In the data below, find the line that contains "- designed to" and the line that contains "- it makes scores". Copy both, plus every line between them, exactly.

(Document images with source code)

↓

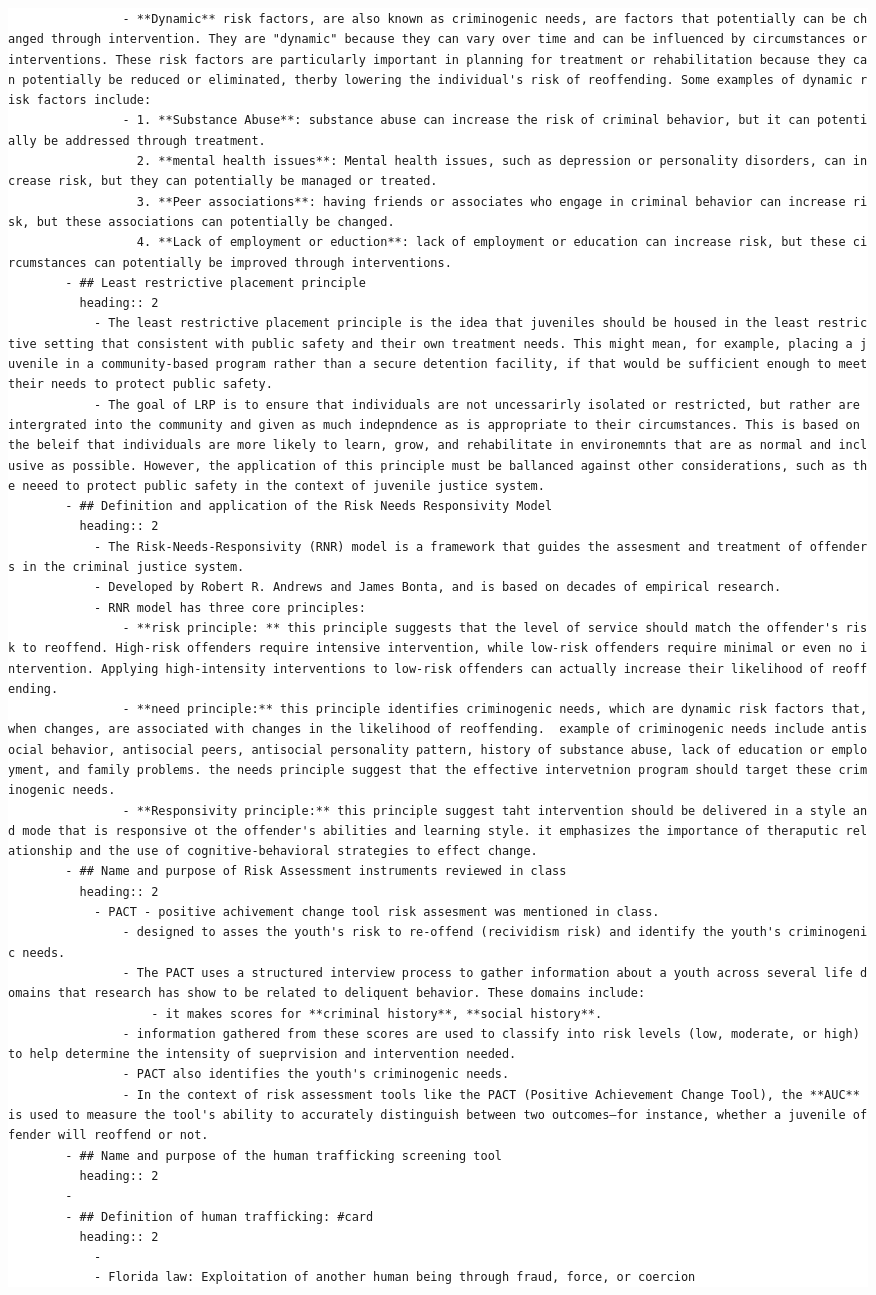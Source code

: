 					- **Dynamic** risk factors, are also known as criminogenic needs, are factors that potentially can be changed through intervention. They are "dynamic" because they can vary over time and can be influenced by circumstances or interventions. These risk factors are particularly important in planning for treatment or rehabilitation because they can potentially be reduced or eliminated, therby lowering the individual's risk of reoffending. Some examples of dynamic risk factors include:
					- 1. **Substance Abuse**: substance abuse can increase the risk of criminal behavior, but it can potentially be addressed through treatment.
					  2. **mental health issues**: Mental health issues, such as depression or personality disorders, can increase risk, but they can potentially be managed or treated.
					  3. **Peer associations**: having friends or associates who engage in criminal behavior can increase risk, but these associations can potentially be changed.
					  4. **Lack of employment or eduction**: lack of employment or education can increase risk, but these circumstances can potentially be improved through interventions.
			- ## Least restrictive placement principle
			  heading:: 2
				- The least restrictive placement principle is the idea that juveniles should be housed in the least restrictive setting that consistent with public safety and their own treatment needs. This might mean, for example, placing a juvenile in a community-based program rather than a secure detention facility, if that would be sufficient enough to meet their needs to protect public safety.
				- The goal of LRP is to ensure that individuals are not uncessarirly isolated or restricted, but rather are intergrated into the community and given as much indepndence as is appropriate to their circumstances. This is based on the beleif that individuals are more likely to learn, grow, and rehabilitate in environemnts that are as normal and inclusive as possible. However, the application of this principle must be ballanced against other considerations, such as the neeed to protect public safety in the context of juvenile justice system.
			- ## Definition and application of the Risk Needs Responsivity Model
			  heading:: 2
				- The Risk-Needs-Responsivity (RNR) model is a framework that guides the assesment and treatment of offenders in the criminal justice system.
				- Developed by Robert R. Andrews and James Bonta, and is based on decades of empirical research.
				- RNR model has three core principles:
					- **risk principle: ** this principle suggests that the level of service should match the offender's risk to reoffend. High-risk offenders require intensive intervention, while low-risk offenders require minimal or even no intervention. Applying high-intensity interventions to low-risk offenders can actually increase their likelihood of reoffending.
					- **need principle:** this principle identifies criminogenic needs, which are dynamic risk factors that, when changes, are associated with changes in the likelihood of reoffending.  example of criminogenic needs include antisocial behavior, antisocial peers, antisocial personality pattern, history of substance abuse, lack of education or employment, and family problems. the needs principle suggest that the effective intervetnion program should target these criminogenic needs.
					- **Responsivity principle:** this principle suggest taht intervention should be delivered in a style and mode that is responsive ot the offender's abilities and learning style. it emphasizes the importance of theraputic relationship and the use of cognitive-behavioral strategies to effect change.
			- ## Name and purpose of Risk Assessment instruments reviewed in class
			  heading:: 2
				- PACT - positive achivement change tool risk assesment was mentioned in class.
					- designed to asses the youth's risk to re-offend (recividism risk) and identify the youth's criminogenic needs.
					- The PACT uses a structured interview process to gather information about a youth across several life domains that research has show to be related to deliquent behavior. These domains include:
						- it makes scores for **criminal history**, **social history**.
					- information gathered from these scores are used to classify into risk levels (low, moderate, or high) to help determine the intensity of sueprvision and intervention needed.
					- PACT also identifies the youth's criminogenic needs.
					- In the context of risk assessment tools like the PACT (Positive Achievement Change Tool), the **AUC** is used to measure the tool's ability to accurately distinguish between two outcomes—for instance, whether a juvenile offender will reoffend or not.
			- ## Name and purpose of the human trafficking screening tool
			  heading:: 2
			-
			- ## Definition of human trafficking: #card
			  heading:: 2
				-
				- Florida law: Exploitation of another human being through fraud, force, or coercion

↑

Your solution -
					- designed to asses the youth's risk to re-offend (recividism risk) and identify the youth's criminogenic needs.
					- The PACT uses a structured interview process to gather information about a youth across several life domains that research has show to be related to deliquent behavior. These domains include:
						- it makes scores for **criminal history**, **social history**.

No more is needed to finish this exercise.